By Sudeshna Sarkar, IANS,
Kathmandu : The historic victory of Nepal’s former Maoist guerrillas in this month’s crucial election and their bid to lead the new government has cast a dark shadow over the process started by the US and other western governments to offer Bhutanese refugees in Nepal new homes abroad.
The Maoists, who fought a 10-year armed battle to overthrow Nepal’s Shah kings, are opposed to the US-led initiative by seven western governments to resettle over 105,000 Bhutanese, who have been languishing in refugee camps in Nepal for almost two decades after being evicted by the royalist government of Bhutan in the 1980s.
“We oppose the process started (under the Girija Prasad Koirala government of Nepal) to resettle the Bhutanese refugees in third countries,” said Maoist foreign affairs chief Chandra Prakash Gajurel, who was also one of the winners in the April 10 election.
“How can Nepal give documents to the Bhutanese to go abroad when they are not Nepali citizens?” Gajurel told private radio station Ujala FM. “Our party will try to ensure they go back to Bhutan.
“From there, they can go to foreign countries if they want to.”
The Maoist announcement comes even as the International Organisation for Migration and the office of the UN High Commissioner for Refugees in Nepal (UNHCR) jointly started flying out Bhutanese refugees from closed camps in eastern Nepal to the US, Australia and New Zealand.
So far, about 150 refugees have left for fresh pastures abroad.

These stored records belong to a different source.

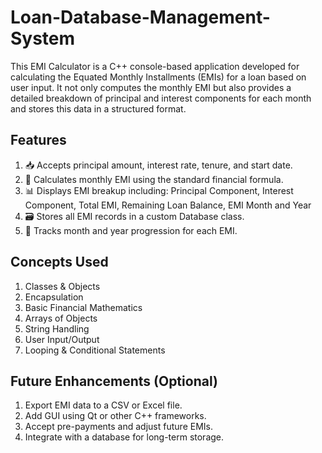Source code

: # Loan-Database-Management-System

This EMI Calculator is a C++ console-based application developed for calculating the Equated Monthly Installments (EMIs) for a loan based on user input. It not only computes the monthly EMI but also provides a detailed breakdown of principal and interest components for each month and stores this data in a structured format.

## Features
1. 📥 Accepts principal amount, interest rate, tenure, and start date.
2. 🧮 Calculates monthly EMI using the standard financial formula.
3. 📊 Displays EMI breakup including: Principal Component, Interest Component, Total EMI, Remaining Loan Balance, EMI Month and Year
4. 🗃️ Stores all EMI records in a custom Database class.
5. 📅 Tracks month and year progression for each EMI.

## Concepts Used
1. Classes & Objects
2. Encapsulation
3. Basic Financial Mathematics
4. Arrays of Objects
5. String Handling
6. User Input/Output
7. Looping & Conditional Statements

## Future Enhancements (Optional)
1. Export EMI data to a CSV or Excel file.
2. Add GUI using Qt or other C++ frameworks.
3. Accept pre-payments and adjust future EMIs.
4. Integrate with a database for long-term storage.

Last month, when the resettlement started, UNHCR chief Daisy Dell said seven western governments – the US, the Netherlands, Canada, Australia, New Zealand, Norway and Denmark – have offered to absorb as many refugees as are willing to go.
“By 2008, we estimate 10,000 refugees would have left the camps,” Dell had said.
The US, which considers the Maoists as a terrorist organisation though they signed a peace pact two years ago and could now head the new Nepal government, has offered to take the largest bloc of Bhutanese refugees – 60,000 initially, followed by as many more as are willing to relocate.
When the refugees were evicted from their homes in the 1980s because of their ethnic origin and arrived in Nepal, a succession of Nepal governments tried to persuade Bhutan to take its citizens back.
However, 15 rounds of negotiations failed to see any thaw in Bhutan’s attitude with the Druk government saying the refugee camps had been infiltrated by Maoists and to allow the refugees back home would be tantamount to “importing” terrorism.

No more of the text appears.